As Bob Lent, head of the U.S. Geological Survey in Maine, sees it, the below-normal winter precipitation coupled with the earlier-than-normal snowmelt means “a double whammy” for groundwater supplies.
The rains of recent weeks may at first appear to have helped the situation, but that isn’t true, several speakers told the task force. Because the ground is still frozen, the rain simply washed away into streams and rivers that ultimately head to the ocean, rather than slowly seeping in the ground.
The amount of water in 10 test wells across the state monitored by the U.S. Geological Survey continued to be below normal in February, said Greg Stewart of that agency. In fact, six of the wells set new record-low levels last month, he said.

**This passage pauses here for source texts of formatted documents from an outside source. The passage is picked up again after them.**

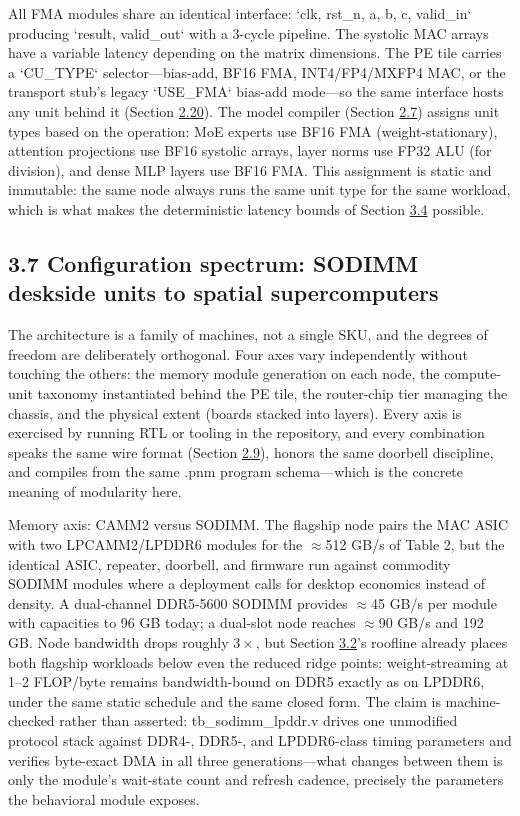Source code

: \documentclass[12pt,onecolumn]{article}
\begin{document}
All FMA modules share an identical interface: `clk, rst\_n, a, b, c, valid\_in` producing `result, valid\_out` with a 3-cycle pipeline. The systolic MAC arrays have a variable latency depending on the matrix dimensions. The PE tile carries a `CU\_TYPE` selector---bias-add, BF16 FMA, INT4/FP4/MXFP4 MAC, or the transport stub's legacy `USE\_FMA` bias-add mode---so the same interface hosts any unit behind it (Section \hyperref[sec:2.20]{2.20}). The model compiler (Section \hyperref[sec:2.7]{2.7}) assigns unit types based on the operation: MoE experts use BF16 FMA (weight-stationary), attention projections use BF16 systolic arrays, layer norms use FP32 ALU (for division), and dense MLP layers use BF16 FMA. This assignment is static and immutable: the same node always runs the same unit type for the same workload, which is what makes the deterministic latency bounds of Section \hyperref[sec:3.4]{3.4} possible.

\subsection*{3.7 Configuration spectrum: SODIMM deskside units to spatial supercomputers}\label{sec:3.7}

The architecture is a family of machines, not a single SKU, and the degrees of freedom are deliberately orthogonal. Four axes vary independently without touching the others: the memory module generation on each node, the compute-unit taxonomy instantiated behind the PE tile, the router-chip tier managing the chassis, and the physical extent (boards stacked into layers). Every axis is exercised by running RTL or tooling in the repository, and every combination speaks the same wire format (Section \hyperref[sec:2.9]{2.9}), honors the same doorbell discipline, and compiles from the same .pnm program schema---which is the concrete meaning of modularity here.

Memory axis: CAMM2 versus SODIMM. The flagship node pairs the MAC ASIC with two LPCAMM2/LPDDR6 modules\cite{16,17} for the $\approx$512 GB/s of Table 2, but the identical ASIC, repeater, doorbell, and firmware run against commodity SODIMM modules\cite{30} where a deployment calls for desktop economics instead of density. A dual-channel DDR5-5600 SODIMM provides $\approx$45 GB/s per module with capacities to 96 GB today; a dual-slot node reaches $\approx$90 GB/s and 192 GB. Node bandwidth drops roughly $3\times$, but Section \hyperref[sec:3.2]{3.2}'s roofline already places both flagship workloads below even the reduced ridge points: weight-streaming at 1--2 FLOP/byte remains bandwidth-bound on DDR5 exactly as on LPDDR6, under the same static schedule and the same closed form. The claim is machine-checked rather than asserted: tb\_sodimm\_lpddr.v drives one unmodified protocol stack against DDR4-, DDR5-, and LPDDR6-class timing parameters and verifies byte-exact DMA in all three generations---what changes between them is only the module's wait-state count and refresh cadence, precisely the parameters the behavioral module exposes.
\end{document}
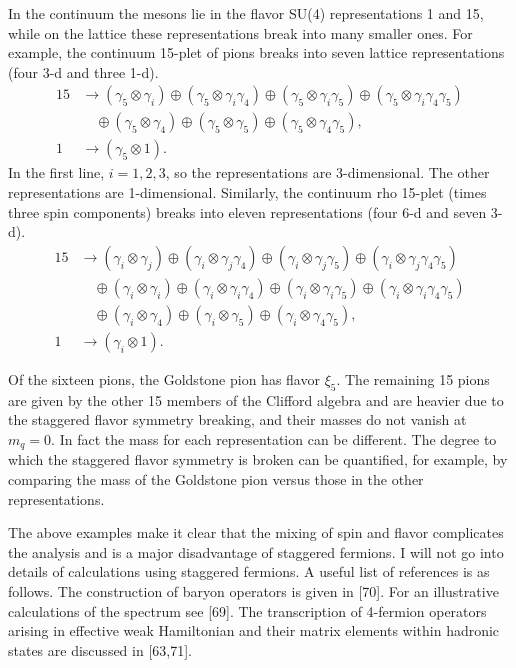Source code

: In the continuum the mesons lie in the flavor SU(4) representations 1 and
15, while on the lattice these representations break into many smaller ones.
For example, the continuum 15-plet of pions breaks into seven lattice representations (four 3-d and three 1-d).
\begin{equation}
\begin{aligned}
15 &\to (\gamma_5\otimes\gamma_i) \oplus (\gamma_5\otimes\gamma_i\gamma_4)
\oplus (\gamma_5\otimes\gamma_i\gamma_5) \oplus (\gamma_5\otimes\gamma_i\gamma_4\gamma_5) \\
&\quad\oplus (\gamma_5\otimes\gamma_4) \oplus (\gamma_5\otimes\gamma_5) \oplus (\gamma_5\otimes\gamma_4\gamma_5), \\
1 &\to (\gamma_5\otimes 1) .
\end{aligned}
\label{eq:sf-pion-reps}
\end{equation}
In the first line, $i = 1, 2, 3$, so the representations are 3-dimensional. The
other representations are 1-dimensional. Similarly, the continuum rho 15-plet (times three spin components) breaks into eleven representations (four
6-d and seven 3-d).
\begin{equation}
\begin{aligned}
15 &\to (\gamma_i\otimes\gamma_j) \oplus (\gamma_i\otimes\gamma_j\gamma_4)
\oplus (\gamma_i\otimes\gamma_j\gamma_5) \oplus (\gamma_i\otimes\gamma_j\gamma_4\gamma_5) \\
&\quad\oplus (\gamma_i\otimes\gamma_i) \oplus (\gamma_i\otimes\gamma_i\gamma_4)
\oplus (\gamma_i\otimes\gamma_i\gamma_5) \oplus (\gamma_i\otimes\gamma_i\gamma_4\gamma_5) \\
&\quad\oplus (\gamma_i\otimes\gamma_4) \oplus (\gamma_i\otimes\gamma_5) \oplus (\gamma_i\otimes\gamma_4\gamma_5), \\
1 &\to (\gamma_i\otimes 1) .
\end{aligned}
\label{eq:sf-rho-reps}
\end{equation}

Of the sixteen pions, the Goldstone pion has flavor $\xi_5$. The remaining 15
pions are given by the other 15 members of the Clifford algebra and are
heavier due to the staggered flavor symmetry breaking, and their masses
do not vanish at $m_q = 0$. In fact the mass for each representation can be
different. The degree to which the staggered flavor symmetry is broken can
be quantified, for example, by comparing the mass of the Goldstone pion
versus those in the other representations.

The above examples make it clear that the mixing of spin and flavor
complicates the analysis and is a major disadvantage of staggered fermions.
I will not go into details of calculations using staggered fermions. A useful
list of references is as follows. The construction of baryon operators is
given in [70]. For an illustrative calculations of the spectrum see [69]. The
transcription of 4-fermion operators arising in effective weak Hamiltonian
and their matrix elements within hadronic states are discussed in [63,71].

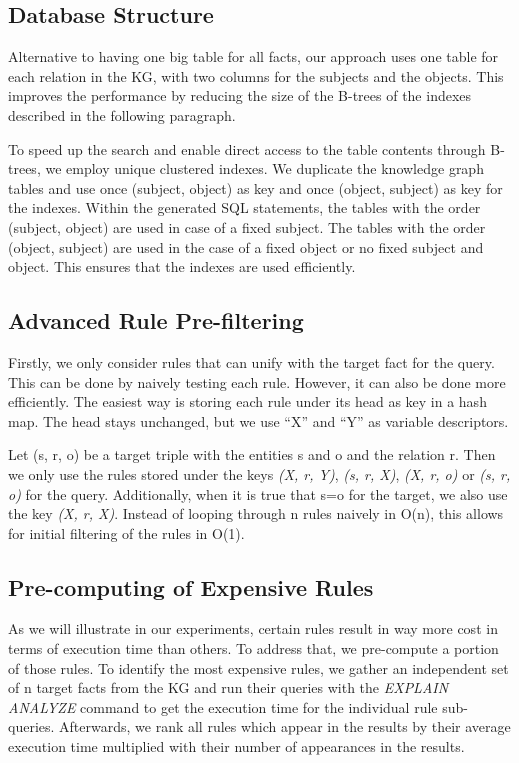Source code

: \documentclass[english]{lni}
\begin{document}
\subsection{Database Structure}
\label{database-structure}
Alternative to having one big table for all facts, our approach uses one table for each relation in the KG, with two columns for the subjects and the objects. This improves the performance by reducing the size of the B-trees of the indexes described in the following paragraph.

To speed up the search and enable direct access to the table contents through B-trees, we employ unique clustered indexes. We duplicate the knowledge graph tables and use once (subject, object) as key and once (object, subject) as key for the indexes. Within the generated SQL statements, the tables with the order (subject, object) are used in case of a fixed subject. The tables with the order (object, subject) are used in the case of a fixed object or no fixed subject and object. This ensures that the indexes are used efficiently.

\subsection{Advanced Rule Pre-filtering} 
Firstly, we only consider rules that can unify with the target fact for the query. This can be done by naively testing each rule. However, it can also be done more efficiently. The easiest way is storing each rule under its head as key in a hash map. The head stays unchanged, but we use “X” and “Y” as variable descriptors.

Let (s, r, o) be a target triple with the entities s and o and the relation r. Then we only use the rules stored under the keys \textit{(X, r, Y)}, \textit{(s, r, X)}, \textit{(X, r, o)} or \textit{(s, r, o)} for the query. Additionally, when it is true that s=o for the target, we also use the key \textit{(X, r, X)}. Instead of looping through n rules naively in O(n), this allows for initial filtering of the rules in O(1).

\subsection{Pre-computing of Expensive Rules}
\label{pre-computation}
As we will illustrate in our experiments, certain rules result in way more cost in terms of execution time than others. To address that, we pre-compute a portion of those rules. To identify the most expensive rules, we gather an independent set of n target facts from the KG and run their queries with the \textit{EXPLAIN ANALYZE} command to get the execution time for the individual rule sub-queries. Afterwards, we rank all rules which appear in the results by their average execution time multiplied with their number of appearances in the results. 
\end{document}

Although this winter wasn’t the least snowy in history, it was well below average. In Bangor, 48 inches of snow has fallen this winter, compared to a historical average of 77 inches, said Hendricus Lulofs of the National Weather Service in Caribou.
Caribou typically averages 112 inches of snow, but only 62 has fallen this season.
There is no prediction of substantial snowfall in the near future, Lulofs said.
It was the second-warmest winter recorded in 107 years. In Caribou, the average temperature was 19 degrees, well above the normal 12, making this winter the warmest on record since 1939, Lulofs said.
Weather forecasters have predicted an El Nino weather pattern for this summer, which means the East Coast will experience warmer-than-normal temperatures and only average precipitation.
That’s bad news for Maine.
The state would need at least 11/2 times its normal precipitation to end the drought by this summer. There’s less than a 10 percent chance of that happening, said state climatologist Greg Zielinski.
“As far as the forecast, it doesn’t look good at all,” he said.
State drinking water officials are keeping a nervous watch on the situation. Thirty-nine small public drinking water systems, such as those at trailer parks, have gone dry, said Nancy Beardsley, director of the drinking water program within the Department of Human Services. About 2,000 private wells also have run dry, it is believed.
The situation is likely to get worse this summer when seasonal businesses that use a lot of water such as restaurants, hotels and campgrounds open for business, putting more demand on already low supplies, she said.